The banks most guilty of failing to address the destruction of forests are state-owned PT Bank Negara Indonesia, Malaysia’s CIMB Group Holdings Bhd. and Industrial & Commercial Bank of China Ltd., while JPMorgan Chase & Co. and Mitsubishi UFJ Financial Group Inc. have provided the most financing to the main producers of pulp, paper and palm oil, according to the report.
Unless financial institutions implement robust policies, deforestation is going to continue, disrupting interim and long-term climate targets, said Daniel Carrillo, RAN’s forest campaign director.
“Rainforest destruction poses a literal existential threat to people and our planet,” he said. “It greatly exacerbates our climate crisis and pushes countless species to the brink of extinction.”
Like banks, corporations also must be held to account, Carrillo said, pointing to companies such as Procter & Gamble Co., Mondelez International Inc. and Nissin Foods Holdings Co. for “falling behind on the adoption and implementation of policies and actions to end deforestation and human-rights violations.”

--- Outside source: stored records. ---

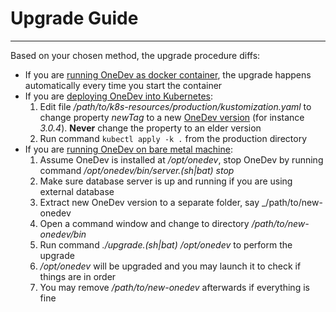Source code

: # Upgrade Guide
-------

Based on your chosen method, the upgrade procedure diffs:

* If you are [running OneDev as docker container](run-as-docker-container.md), the upgrade happens automatically every time you start the container
* If you are [deploying OneDev into Kubernetes](deploy-into-k8s.md):
  1. Edit file _/path/to/k8s-resources/production/kustomization.yaml_ to change property _newTag_ to a new [OneDev version](https://code.onedev.io/projects/onedev-server/builds?query=%22Job%22+is+%22Release%22) (for instance _3.0.4_). **Never** change the property to an elder version
  2. Run command `kubectl apply -k .` from the production directory
* If you are [running OneDev on bare metal machine](run-on-bare-metal-machine.md):
  1. Assume OneDev is installed at _/opt/onedev_, stop OneDev by running command _/opt/onedev/bin/server.(sh|bat) stop_
  1. Make sure database server is up and running if you are using external database
  1. Extract new OneDev version to a separate folder, say _/path/to/new-onedev
  1. Open a command window and change to directory _/path/to/new-onedev/bin_
  1. Run command _./upgrade.(sh|bat) /opt/onedev_ to perform the upgrade
  1. _/opt/onedev_ will be upgraded and you may launch it to check if things are in order
  1. You may remove _/path/to/new-onedev_ afterwards if everything is fine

Procter & Gamble disagreed with RAN’s findings. “Our forestry sourcing policies directly prohibit deforestation, require our suppliers to respect the rights of communities and indigenous peoples (including requirement to Free, Prior and Informed Consent) and to protect biodiversity,” the company said in a statement. Officials at Tokyo-based Nissin referred to past statements the company has made on the topic.
Indonesia’s Bank Negara said it follows directions from the Financial Services Authority to increase financing for environmentally focused businesses, including reforestation. Japan’s MUFG said it regularly updates its environmental and social-policy framework and recently tightened its policies. Officials at JPMorgan, Mondelez, ICBC and CIMB didn’t respond to requests for comment.
While there are signs corporations including JPMorgan and MUFG are making progress in adopting “No Deforestation, No Peatland and No Exploitation” policies, the shift is occurring at nowhere near the pace that’s necessary, Carrillo said. For example, some banks have issued partial NDPE policies where they’ve included parts of the palm-oil production process and failed to address their lending to other forest-risk sectors such as the pulp, paper and beef industries, he said.
On the brand side, only Unilever Plc gets full marks for “the adoption of an adequate cross-commodity NDPE policy,” according to RAN’s report.
RAN is calling on companies to take numerous steps to end the destruction of rainforests and the violation of human rights, including:
- Adopt mandatory NDPE policies.
- Publicly disclose their total impact on forests, peatlands and the rights of indigenous people and local communities.
- Enact zero-tolerance procedures to prevent violence, criminalization, intimidation and killing of land-rights defenders.
- End relationships with business partners complicit in deforestation and human-rights abuses.